II

360 39 4
                                    

Uyandığımda hareket halindeki bir sedyedeydim. Sedyeyi iten birkaç hemşire ve iki doktor vardı. Sedyeyi yattığım yönün tersine doğru itiyorlardı. Önüme baktığımda kapının dışında bir ambulans ve ambulansın yanında bu tarafa bakan iki asker vardı. Daha fazla bakamadan yönümüzü değiştirmiştik.

Omzumda hissettiğim elle, elin sahibine baktım. Kadın doktor bana sesleniyordu.

"Beni duyabiliyor musun? Bana bak. Beni duyabiliyor musun? Hadi konuş benimle. Beni duyabiliyor musun?" Sesler gittikçe netlik kazandığında konuşmak için ağzımı araladım. Konuşmaya çalıştığımda derinden gelen öksürük ile ağzımı geri kapadım. Tekrar açtığımda sonunda sesime kavuşabilmiştim.

"D-du- öhöö duyabiliyorum." Dediğimde kadın tebessüm edip konuşmaya başladı.

"Şimdi sesi muayene edeceğim tamam mı?" Dediğinde sadece başımı sallamakla yetinmiştim.

***

Odadaki birkaç tıkırtı sesiyle uyandım. Doktor muayene ettikten sonra birkaç hasta bakıcı yardımıyla duş almış ve dinlenmem için bu odaya gerilmiştim.

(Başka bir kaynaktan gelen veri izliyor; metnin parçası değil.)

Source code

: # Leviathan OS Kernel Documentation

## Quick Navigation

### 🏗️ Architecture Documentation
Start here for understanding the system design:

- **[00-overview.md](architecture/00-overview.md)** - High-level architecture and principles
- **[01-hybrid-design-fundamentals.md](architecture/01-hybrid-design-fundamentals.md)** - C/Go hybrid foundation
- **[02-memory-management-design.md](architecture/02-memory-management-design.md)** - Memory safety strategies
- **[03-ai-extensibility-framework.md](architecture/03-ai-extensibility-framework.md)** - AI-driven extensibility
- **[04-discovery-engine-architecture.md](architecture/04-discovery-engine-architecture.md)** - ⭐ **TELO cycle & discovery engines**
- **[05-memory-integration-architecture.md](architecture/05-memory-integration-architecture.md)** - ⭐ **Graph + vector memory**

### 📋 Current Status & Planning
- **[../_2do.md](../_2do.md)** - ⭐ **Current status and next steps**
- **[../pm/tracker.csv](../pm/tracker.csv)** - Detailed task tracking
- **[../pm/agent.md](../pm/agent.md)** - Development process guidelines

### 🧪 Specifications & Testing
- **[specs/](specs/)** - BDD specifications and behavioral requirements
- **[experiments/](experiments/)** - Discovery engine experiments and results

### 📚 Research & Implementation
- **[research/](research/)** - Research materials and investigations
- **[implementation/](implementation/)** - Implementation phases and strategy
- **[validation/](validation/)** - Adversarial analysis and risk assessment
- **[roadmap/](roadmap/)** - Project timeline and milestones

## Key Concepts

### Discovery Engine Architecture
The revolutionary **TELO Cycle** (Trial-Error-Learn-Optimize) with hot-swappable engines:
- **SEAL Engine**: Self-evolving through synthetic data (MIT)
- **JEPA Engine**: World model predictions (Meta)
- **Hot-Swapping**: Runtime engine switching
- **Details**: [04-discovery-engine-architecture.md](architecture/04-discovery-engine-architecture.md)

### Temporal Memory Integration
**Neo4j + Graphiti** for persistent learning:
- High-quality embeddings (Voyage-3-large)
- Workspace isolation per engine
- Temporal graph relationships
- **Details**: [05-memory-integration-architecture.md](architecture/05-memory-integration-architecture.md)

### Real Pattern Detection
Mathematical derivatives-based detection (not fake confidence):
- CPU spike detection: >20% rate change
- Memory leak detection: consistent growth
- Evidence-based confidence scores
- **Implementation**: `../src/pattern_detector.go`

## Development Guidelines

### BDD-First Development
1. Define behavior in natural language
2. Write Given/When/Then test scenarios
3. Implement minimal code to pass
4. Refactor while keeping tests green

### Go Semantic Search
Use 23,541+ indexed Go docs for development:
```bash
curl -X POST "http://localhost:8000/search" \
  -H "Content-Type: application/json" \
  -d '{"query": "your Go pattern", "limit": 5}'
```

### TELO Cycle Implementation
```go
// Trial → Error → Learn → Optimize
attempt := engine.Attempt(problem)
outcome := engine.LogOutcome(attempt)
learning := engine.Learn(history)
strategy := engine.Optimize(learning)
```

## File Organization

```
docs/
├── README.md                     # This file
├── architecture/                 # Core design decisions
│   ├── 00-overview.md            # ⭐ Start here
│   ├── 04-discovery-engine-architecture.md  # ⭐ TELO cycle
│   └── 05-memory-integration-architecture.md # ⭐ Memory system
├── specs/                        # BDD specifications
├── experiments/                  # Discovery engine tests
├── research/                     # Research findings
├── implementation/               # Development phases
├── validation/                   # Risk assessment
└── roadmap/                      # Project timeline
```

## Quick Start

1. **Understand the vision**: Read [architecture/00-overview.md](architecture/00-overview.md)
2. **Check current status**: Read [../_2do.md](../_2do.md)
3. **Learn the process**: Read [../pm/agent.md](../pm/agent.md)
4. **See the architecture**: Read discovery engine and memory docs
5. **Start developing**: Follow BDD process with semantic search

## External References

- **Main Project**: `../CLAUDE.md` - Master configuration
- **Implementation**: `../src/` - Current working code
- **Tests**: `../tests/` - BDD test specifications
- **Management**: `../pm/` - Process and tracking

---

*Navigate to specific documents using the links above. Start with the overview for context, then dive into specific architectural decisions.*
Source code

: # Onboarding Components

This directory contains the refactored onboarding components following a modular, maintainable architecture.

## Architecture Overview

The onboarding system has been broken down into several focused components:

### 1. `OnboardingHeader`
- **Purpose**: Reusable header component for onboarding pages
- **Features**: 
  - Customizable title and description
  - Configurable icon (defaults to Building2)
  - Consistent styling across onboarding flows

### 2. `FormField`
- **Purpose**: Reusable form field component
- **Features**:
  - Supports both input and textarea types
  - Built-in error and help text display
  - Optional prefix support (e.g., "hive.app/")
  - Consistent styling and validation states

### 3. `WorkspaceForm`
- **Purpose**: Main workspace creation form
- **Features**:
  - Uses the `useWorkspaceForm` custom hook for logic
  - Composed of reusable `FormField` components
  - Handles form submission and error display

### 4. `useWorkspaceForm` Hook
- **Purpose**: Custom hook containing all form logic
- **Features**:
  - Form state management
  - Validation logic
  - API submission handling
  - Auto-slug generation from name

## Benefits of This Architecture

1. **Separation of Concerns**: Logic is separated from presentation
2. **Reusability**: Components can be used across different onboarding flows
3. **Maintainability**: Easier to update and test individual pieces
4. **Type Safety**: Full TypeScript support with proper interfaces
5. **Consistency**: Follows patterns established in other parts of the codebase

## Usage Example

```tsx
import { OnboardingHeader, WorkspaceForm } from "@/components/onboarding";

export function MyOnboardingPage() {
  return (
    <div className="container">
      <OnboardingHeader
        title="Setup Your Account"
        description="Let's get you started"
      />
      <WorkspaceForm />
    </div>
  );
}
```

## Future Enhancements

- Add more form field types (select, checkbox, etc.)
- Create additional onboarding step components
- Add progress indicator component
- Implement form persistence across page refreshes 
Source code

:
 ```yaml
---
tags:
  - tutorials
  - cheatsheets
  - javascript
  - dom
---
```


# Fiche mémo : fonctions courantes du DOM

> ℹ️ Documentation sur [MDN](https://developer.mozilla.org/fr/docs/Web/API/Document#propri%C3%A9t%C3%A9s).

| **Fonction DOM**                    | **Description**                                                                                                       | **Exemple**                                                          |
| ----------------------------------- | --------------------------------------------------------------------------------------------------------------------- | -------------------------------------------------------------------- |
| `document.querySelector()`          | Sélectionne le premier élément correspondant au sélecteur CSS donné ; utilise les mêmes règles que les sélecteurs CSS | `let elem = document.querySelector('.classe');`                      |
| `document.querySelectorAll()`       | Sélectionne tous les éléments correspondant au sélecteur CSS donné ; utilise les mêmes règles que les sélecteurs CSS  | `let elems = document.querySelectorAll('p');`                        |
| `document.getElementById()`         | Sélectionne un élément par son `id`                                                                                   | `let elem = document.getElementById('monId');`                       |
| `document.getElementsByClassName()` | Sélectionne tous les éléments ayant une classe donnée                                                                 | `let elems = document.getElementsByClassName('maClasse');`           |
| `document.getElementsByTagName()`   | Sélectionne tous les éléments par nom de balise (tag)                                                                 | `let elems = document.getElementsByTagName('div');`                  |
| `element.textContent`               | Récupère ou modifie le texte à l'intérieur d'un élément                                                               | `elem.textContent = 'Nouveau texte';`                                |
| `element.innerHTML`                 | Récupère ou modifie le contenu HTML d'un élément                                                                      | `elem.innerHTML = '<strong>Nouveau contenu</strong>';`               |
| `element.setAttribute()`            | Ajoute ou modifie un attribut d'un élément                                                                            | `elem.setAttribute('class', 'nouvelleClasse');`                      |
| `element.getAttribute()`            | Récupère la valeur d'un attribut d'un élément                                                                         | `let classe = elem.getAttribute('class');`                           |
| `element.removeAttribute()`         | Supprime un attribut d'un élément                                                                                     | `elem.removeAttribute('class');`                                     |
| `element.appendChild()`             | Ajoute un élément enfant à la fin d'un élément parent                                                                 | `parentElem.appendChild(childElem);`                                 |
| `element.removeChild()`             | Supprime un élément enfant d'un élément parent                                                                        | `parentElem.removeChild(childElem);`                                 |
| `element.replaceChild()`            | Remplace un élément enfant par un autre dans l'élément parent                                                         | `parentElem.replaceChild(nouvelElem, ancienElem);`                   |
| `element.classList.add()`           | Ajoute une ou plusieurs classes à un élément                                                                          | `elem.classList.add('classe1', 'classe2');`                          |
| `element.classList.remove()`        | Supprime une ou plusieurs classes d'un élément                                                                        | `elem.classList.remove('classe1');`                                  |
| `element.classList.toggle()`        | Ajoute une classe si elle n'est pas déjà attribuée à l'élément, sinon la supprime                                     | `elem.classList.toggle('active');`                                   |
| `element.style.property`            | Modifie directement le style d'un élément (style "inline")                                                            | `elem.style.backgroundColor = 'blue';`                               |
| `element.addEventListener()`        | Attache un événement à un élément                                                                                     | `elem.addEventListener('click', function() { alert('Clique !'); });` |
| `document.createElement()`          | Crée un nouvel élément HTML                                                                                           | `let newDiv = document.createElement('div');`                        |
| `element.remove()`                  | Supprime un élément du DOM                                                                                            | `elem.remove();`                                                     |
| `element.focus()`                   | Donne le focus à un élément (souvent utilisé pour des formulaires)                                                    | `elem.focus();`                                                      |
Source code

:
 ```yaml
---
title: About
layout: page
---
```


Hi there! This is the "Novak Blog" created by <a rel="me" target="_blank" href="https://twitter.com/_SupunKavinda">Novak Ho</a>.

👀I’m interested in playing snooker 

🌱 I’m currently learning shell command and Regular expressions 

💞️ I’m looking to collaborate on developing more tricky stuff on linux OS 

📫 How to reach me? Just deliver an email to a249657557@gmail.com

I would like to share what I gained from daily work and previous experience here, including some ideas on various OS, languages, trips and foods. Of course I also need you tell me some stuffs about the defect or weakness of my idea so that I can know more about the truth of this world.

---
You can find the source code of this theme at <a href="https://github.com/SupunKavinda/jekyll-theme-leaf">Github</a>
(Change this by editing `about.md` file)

Gözlerimi açtığımda karşımda iki tane asker vardı. Biri esmer kahverengi saçlıyken diğeri buğday tenli siyah saçlıydı. İkiside bakışlarını bana sabitlemiş, düz bir şekilde bakıyorlardı ama bakışlarındaki merak görülmeyecek gibi değildi.

Yerimde biraz doğrulduğumda birkaç adımla ayak ucumda yerlerini almışlardı. "Sana birkaç soru sormamız gerekiyor." Dedi esmer olan

"Tabi, sorabilirsiniz." Dediğimde yüzümde küçük bir tebessüm vardı. Siyah saçlı olam yanımdaki koltuğa oturdu ve konuşmaya başladı.

"Bana adını söyler misin?" Dediğinde yüzümdeki minik tebessüm kayboldu.

"Bilmiyorum." Dediğinde kaşları çatılmıştı.

"Nasıl yani, nasıl bilmiyorsun? Hatırlamıyor musun?"

"Hayır hayır. Her şeyi hatırlıyorum. Sadece çok küçük yaştan beri teröristler tarafından esir tutuluyorum. O yüzden adımı bilmiyorum." Dediğimde kaşları iyice çatıldı ama yüzündeki şaşkınlık bariz bir şekilde görünüyordu ve diğer askerin de ondan bi farkı yoktu.

"Sana tutulduğunu yerde nasıl sesleniyorlardı?" Dedi esmer olan.

"Bana karşı kullandıkları bir hitap şekli yoktu." Dediğimde bu sefer siyah saçlı sordu.

"Kaç yıldır esir tutuluyorsun?"

"Yaklaşık 14-15 yıl oluyor sanırım. Yani 17-18 yaşlarında olmalıyım." Dediğimde düşünceli bir şekilde başını salladı.

"Peki ya aileni hatırlıyor musun?"

"Hayır."

"Anladım, adını bilmiyorsun, yaşından emin değilsin, aileni hatırlamıyorsun. Son birkaç soru kaldı. Prosedür gereği onları da sormam gerek." Dedi ve diğer soruları sormaya başladı.

***

Özkan Ailesi

Albay Kemal kapının tıklanması ile başını ilgilendiği dosyadan kaldırdı. "Gel!" Diyerek postasının odaya girmesini bekledi.

"Komutanım." Dedi Ali.

"Söyle aslanım." Dedi Kemal.

"Tim görevden döndü. İsterseniz yanlarına geçelim." Dediğinde Kemal dosyaları alıp kilitli çekmeceye koydu. Çekmeceyi kilitleyip ayağa kalktı ve odadan çıkıp çıkışa doğru ilerlemeye başladı. Ali de odanın kapısını kilitleyip albaya yetişti ve bahçeye çıktılar.